I recently co-authored an eBook with Elisa over at Wordstream called “Tricks to Get the Click: 10 Ad Text Best Practices.” While writing it the one thing that stood out the most was the need for a systematic ad testing process. I’m talking beyond just a system for picking winners. I am talking about a system for planning out what to test, when, for how long and how to use what you learning to influence other channels.
Part of the reason for having an ad testing plan is that it help insure that you learn from winning ads and incorporate the winning messaging into future ad testing. Sure sometimes you will want to write completely new ads but often times you can combine winning messages together to create super ads!
The following process is how I’ve been structuring my ad tests since writing that eBook. Of course we name everything over here at Hanapin, so this is called the Ad Testing Matrix (which is different than the Ad Matrix).
1. Plan out the duration of your tests
The click volume of the account/campaign/ ad group you are working in will determine the length of your test. I like a few hundred clicks before picking a winning ad so I typically think through how long it should take me to get to 500 clicks across a few ads. If it would take 2 weeks to reach that point then I would plan for my tests to last 2 weeks and so on.
2. Identify the best message you currently have
For “best message” I don’t mean the entire ad but the best call-to-action, headline, or description line. To do this you can do a Sumif formula off an ad report and determine which of your messaging is the strongest. (Eric wrote a great post on this and other useful Excel PPC tools.
3. Pick new messaging to test
Using the ad testing matrix, pull out the best features, benefits, and call-to-actions of your product or service. Then write a headline, or description line that best illustrates this. Now you have a new message that you can test in conjunction with the old messaging. Yes, in conjunction. You are going to coming the two and see if you can create a new, better ad with the old messaging plus new messaging.
4. Write additional new messages that you will test down the road
Here’s the proactive, planning part of the ad test plan. At the same time that you pick the next ad you will write, create some additional new messaging that you will test. In an excel doc you can map out these tests by adding in the new messaging at the testing durations you schedule at step one of this process. (Below there is a link to a sample matrix that will give you a better idea of what is meant by all this.)

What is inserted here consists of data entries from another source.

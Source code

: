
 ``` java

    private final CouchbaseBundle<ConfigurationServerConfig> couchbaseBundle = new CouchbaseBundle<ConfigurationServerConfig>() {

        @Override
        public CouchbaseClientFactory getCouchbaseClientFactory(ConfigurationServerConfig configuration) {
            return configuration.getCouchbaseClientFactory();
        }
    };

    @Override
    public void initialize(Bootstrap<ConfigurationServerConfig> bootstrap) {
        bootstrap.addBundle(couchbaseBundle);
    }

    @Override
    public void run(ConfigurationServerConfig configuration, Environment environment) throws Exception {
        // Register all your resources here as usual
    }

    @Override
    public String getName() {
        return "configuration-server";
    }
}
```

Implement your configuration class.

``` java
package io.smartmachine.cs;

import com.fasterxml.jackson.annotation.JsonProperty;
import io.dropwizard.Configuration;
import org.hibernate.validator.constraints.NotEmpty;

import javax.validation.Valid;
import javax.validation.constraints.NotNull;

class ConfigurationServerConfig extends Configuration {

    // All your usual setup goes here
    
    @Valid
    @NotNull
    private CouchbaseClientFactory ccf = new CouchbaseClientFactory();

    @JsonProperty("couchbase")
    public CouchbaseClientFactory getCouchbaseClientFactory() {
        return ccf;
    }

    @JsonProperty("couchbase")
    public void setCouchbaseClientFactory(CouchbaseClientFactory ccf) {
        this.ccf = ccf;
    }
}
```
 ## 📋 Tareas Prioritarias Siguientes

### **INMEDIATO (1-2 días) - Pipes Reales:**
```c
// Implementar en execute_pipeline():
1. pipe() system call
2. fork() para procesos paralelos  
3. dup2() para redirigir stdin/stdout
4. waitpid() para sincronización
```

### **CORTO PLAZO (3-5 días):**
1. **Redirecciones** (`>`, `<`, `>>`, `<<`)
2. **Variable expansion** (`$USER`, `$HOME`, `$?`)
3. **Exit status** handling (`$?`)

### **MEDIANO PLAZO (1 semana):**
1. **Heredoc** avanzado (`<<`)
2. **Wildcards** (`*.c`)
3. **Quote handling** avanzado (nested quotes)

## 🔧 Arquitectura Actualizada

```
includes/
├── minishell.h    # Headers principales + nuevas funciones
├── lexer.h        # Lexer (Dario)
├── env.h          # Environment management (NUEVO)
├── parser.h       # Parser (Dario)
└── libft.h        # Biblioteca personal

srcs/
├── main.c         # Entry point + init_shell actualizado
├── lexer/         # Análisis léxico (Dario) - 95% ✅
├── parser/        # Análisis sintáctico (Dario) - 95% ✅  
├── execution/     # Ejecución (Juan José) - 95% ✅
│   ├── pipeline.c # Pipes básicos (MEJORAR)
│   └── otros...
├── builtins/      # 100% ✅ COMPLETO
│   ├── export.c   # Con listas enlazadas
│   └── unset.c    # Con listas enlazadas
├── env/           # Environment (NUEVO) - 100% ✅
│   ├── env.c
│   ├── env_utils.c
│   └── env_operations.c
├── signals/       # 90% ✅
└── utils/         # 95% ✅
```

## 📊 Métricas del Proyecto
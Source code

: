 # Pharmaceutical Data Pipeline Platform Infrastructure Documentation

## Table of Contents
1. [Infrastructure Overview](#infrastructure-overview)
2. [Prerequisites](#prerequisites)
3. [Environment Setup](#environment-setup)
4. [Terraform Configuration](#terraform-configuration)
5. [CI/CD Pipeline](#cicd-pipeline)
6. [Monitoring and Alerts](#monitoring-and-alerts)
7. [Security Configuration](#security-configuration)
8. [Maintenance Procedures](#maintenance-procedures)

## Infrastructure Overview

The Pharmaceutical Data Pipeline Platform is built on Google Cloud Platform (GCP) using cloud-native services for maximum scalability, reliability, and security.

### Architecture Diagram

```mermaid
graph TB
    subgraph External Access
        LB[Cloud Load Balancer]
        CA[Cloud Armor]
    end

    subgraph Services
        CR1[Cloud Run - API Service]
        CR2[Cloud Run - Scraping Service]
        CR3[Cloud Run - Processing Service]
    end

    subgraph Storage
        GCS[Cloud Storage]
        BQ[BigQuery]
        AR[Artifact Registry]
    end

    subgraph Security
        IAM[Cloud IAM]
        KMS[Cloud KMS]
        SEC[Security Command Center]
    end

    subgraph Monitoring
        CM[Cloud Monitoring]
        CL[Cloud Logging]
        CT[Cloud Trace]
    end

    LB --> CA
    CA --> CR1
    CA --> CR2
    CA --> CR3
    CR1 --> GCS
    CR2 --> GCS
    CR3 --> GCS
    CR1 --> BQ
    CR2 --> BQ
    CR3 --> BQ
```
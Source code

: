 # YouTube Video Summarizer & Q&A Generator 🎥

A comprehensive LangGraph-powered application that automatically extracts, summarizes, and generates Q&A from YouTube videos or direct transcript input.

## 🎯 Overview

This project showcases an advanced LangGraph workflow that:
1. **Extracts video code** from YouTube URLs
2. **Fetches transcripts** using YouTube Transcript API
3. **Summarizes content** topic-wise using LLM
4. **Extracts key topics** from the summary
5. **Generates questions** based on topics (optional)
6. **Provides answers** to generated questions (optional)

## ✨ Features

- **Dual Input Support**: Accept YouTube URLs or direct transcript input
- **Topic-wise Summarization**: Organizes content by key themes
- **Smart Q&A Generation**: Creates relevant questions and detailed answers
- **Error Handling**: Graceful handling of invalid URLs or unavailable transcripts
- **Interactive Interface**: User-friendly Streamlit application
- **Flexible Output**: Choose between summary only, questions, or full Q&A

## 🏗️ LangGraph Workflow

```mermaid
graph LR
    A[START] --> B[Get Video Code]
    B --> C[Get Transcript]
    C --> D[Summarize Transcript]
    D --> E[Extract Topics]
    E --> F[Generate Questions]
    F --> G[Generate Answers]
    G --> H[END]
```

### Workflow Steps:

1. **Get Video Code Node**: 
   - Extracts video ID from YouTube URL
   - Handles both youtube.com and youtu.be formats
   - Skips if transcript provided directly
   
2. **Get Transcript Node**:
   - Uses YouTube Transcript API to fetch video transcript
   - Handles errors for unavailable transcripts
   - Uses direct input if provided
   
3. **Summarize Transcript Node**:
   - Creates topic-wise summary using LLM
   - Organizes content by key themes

5. Always compare the control with the new messaging
When you begin a new test you will compare the control (the most recent winning ad) to the new messaging that you are testing. If the old one wins then you’ll back up to the control and test the next new message in your testing matrix. If the new version wins then you’ll pause the control and repeat. In the perfect world you’ll win about half the time so don’t get frustrated if a few of your new messages take a step back. Keep at it and you’ll find the CTR/CR gains you are looking for!
6. Record results
Seems obvious, but I’ve seen it all too often when PPC account managers conclude ad tests but do not record results. They simply pause the old ad, upload the new and then move on with their life. It’s a shame, for a lot of reasons. Partly because you do not use that information to influence future tests and partly because it makes it harder to report your results at your next quarterly PPC review. If you’ve mapped it out it’s easy to add a graph with CTR (hopefully moving up and to the right) along with some arrows pointing to dates on the graph where new ad messaging was rotated in. It’s data that can inform the business on other channels and it makes you look great for being so organized and scientific in your testing!
That’s more or less it! Now you can sit back, wait for results to come in, and upload the new tests with your predetermined messaging at your predetermine durations.
Not sure what I mean by all this? Below is a sample of the ad testing matrix that hopefully will shed some additional light on this process:
In this sample I continue carrying on the winning messaging throughout. So you can see that the “Over 500,000 Happy Customers” shows up a few times but then is replaced by “Free Shipping” after that messaging won in my fake test!
Oh, and before you slam me in the comments section, a couple caveats to this are that this matrix works for a generic messaging test. So if you have multiple products/services you probably need to add a campaign field to the testing matrix to insure you are testing relevant messaging that is as specific to the produce as possible. You’ll also want to make your message generic enough that you can try to squeeze your keyword(s) into it so you can keep ad relevance high!